*Exercise instructions*: Lines below that include "uruchamiania" are the answer; copy each one.

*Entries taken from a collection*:
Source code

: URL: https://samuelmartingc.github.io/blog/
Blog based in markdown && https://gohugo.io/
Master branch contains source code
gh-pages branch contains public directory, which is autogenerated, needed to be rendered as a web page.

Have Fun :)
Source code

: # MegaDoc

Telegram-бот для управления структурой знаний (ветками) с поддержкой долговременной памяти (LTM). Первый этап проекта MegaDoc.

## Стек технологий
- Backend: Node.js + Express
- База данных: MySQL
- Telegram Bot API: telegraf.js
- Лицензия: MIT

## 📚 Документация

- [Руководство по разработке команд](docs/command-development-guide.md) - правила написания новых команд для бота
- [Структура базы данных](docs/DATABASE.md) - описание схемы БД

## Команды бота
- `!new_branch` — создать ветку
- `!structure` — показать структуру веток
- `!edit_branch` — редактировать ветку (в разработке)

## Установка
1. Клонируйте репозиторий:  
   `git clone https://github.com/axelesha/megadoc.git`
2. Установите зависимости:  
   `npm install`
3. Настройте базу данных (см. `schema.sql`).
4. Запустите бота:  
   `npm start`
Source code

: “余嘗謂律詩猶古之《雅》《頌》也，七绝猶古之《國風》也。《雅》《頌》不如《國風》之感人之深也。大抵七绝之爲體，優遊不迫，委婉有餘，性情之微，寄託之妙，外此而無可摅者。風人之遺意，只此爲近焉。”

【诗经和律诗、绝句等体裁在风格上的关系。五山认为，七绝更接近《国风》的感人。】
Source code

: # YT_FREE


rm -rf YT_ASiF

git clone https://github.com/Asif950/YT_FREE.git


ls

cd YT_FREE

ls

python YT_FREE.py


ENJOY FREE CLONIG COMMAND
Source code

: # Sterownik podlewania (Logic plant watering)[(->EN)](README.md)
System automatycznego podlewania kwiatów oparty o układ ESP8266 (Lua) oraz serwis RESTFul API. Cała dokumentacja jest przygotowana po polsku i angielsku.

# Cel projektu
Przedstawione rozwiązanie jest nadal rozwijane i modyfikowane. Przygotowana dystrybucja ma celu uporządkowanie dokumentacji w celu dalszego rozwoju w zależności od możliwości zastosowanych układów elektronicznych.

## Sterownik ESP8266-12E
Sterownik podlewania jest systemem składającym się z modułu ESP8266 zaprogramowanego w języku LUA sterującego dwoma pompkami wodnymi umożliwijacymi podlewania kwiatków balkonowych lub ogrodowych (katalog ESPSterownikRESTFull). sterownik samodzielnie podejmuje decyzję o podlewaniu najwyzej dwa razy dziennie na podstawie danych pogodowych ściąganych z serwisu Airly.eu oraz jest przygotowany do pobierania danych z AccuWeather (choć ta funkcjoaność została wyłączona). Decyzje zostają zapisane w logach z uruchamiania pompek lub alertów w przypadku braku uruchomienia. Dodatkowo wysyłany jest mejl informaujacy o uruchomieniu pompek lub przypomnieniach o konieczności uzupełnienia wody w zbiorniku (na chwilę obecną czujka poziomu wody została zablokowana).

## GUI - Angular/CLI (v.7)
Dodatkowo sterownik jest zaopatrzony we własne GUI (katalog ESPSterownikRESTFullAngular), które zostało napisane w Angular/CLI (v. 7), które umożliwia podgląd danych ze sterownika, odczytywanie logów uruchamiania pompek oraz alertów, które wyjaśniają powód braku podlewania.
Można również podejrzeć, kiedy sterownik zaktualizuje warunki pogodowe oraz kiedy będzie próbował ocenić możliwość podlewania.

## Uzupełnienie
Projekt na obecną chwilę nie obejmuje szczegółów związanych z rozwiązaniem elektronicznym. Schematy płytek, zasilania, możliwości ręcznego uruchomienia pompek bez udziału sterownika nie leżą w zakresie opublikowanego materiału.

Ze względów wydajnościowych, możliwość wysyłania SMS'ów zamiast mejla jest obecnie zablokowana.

==

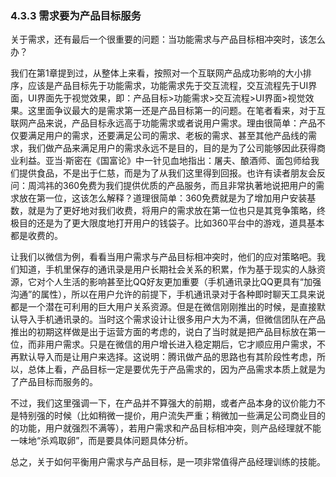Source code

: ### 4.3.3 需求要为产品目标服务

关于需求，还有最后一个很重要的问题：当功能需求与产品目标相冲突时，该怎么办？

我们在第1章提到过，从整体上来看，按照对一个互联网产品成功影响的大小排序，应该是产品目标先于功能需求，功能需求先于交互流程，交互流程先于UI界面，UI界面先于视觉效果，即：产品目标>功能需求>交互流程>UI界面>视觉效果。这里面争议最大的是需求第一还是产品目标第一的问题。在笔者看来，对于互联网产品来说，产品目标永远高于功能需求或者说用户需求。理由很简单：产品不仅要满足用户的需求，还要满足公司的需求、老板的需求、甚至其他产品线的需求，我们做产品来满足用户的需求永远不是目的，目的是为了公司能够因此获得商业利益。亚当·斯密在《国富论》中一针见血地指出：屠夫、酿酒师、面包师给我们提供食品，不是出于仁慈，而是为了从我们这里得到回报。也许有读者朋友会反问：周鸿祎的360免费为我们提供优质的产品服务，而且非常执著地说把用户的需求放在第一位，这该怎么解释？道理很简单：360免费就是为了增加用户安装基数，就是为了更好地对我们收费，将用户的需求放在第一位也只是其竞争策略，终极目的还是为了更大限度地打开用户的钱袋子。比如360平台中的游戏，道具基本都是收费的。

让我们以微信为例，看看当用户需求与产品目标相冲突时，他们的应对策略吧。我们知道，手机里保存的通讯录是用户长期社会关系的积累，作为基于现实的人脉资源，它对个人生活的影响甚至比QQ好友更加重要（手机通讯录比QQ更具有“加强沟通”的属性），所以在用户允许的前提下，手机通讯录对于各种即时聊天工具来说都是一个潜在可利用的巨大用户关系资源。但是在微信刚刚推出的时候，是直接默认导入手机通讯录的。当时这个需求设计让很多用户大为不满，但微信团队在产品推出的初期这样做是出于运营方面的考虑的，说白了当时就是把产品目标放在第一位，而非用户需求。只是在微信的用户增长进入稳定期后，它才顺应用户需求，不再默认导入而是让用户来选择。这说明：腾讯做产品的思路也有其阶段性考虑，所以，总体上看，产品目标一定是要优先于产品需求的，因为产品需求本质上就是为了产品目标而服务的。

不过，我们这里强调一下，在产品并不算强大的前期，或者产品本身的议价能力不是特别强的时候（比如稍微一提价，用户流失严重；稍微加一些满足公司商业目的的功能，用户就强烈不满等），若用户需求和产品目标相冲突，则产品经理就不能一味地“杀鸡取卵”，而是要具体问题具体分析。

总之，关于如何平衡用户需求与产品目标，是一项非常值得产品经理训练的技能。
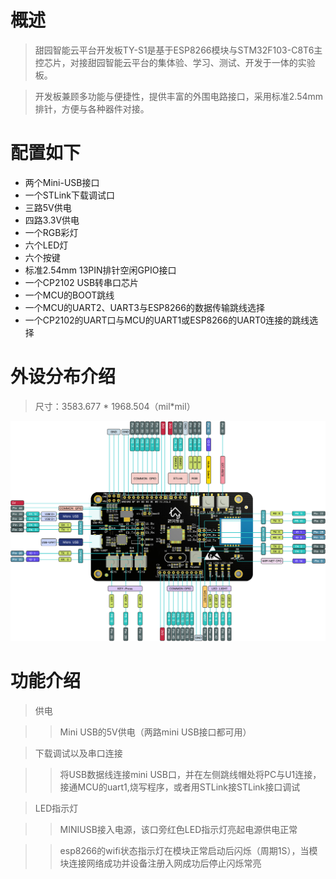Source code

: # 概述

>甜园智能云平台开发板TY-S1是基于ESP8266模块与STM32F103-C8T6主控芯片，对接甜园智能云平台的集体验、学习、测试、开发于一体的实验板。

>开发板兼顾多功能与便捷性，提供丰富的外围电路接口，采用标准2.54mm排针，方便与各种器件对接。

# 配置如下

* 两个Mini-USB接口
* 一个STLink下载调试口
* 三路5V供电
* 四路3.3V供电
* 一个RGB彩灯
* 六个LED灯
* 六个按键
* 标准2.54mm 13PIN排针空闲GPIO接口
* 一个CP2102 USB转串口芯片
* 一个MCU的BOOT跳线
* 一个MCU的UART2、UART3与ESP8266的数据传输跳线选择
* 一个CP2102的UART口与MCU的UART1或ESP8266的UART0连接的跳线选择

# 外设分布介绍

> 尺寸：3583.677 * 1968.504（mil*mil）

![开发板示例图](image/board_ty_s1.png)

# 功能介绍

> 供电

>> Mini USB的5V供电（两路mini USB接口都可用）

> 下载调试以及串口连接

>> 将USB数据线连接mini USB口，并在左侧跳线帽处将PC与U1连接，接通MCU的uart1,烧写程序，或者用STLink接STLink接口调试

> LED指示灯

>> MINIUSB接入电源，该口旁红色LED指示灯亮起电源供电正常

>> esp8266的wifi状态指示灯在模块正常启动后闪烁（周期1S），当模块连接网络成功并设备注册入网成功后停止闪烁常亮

*Result of the exercise*:
Sterownik podlewania jest systemem składającym się z modułu ESP8266 zaprogramowanego w języku LUA sterującego dwoma pompkami wodnymi umożliwijacymi podlewania kwiatków balkonowych lub ogrodowych (katalog ESPSterownikRESTFull). sterownik samodzielnie podejmuje decyzję o podlewaniu najwyzej dwa razy dziennie na podstawie danych pogodowych ściąganych z serwisu Airly.eu oraz jest przygotowany do pobierania danych z AccuWeather (choć ta funkcjoaność została wyłączona). Decyzje zostają zapisane w logach z uruchamiania pompek lub alertów w przypadku braku uruchomienia. Dodatkowo wysyłany jest mejl informaujacy o uruchomieniu pompek lub przypomnieniach o konieczności uzupełnienia wody w zbiorniku (na chwilę obecną czujka poziomu wody została zablokowana).
Dodatkowo sterownik jest zaopatrzony we własne GUI (katalog ESPSterownikRESTFullAngular), które zostało napisane w Angular/CLI (v. 7), które umożliwia podgląd danych ze sterownika, odczytywanie logów uruchamiania pompek oraz alertów, które wyjaśniają powód braku podlewania.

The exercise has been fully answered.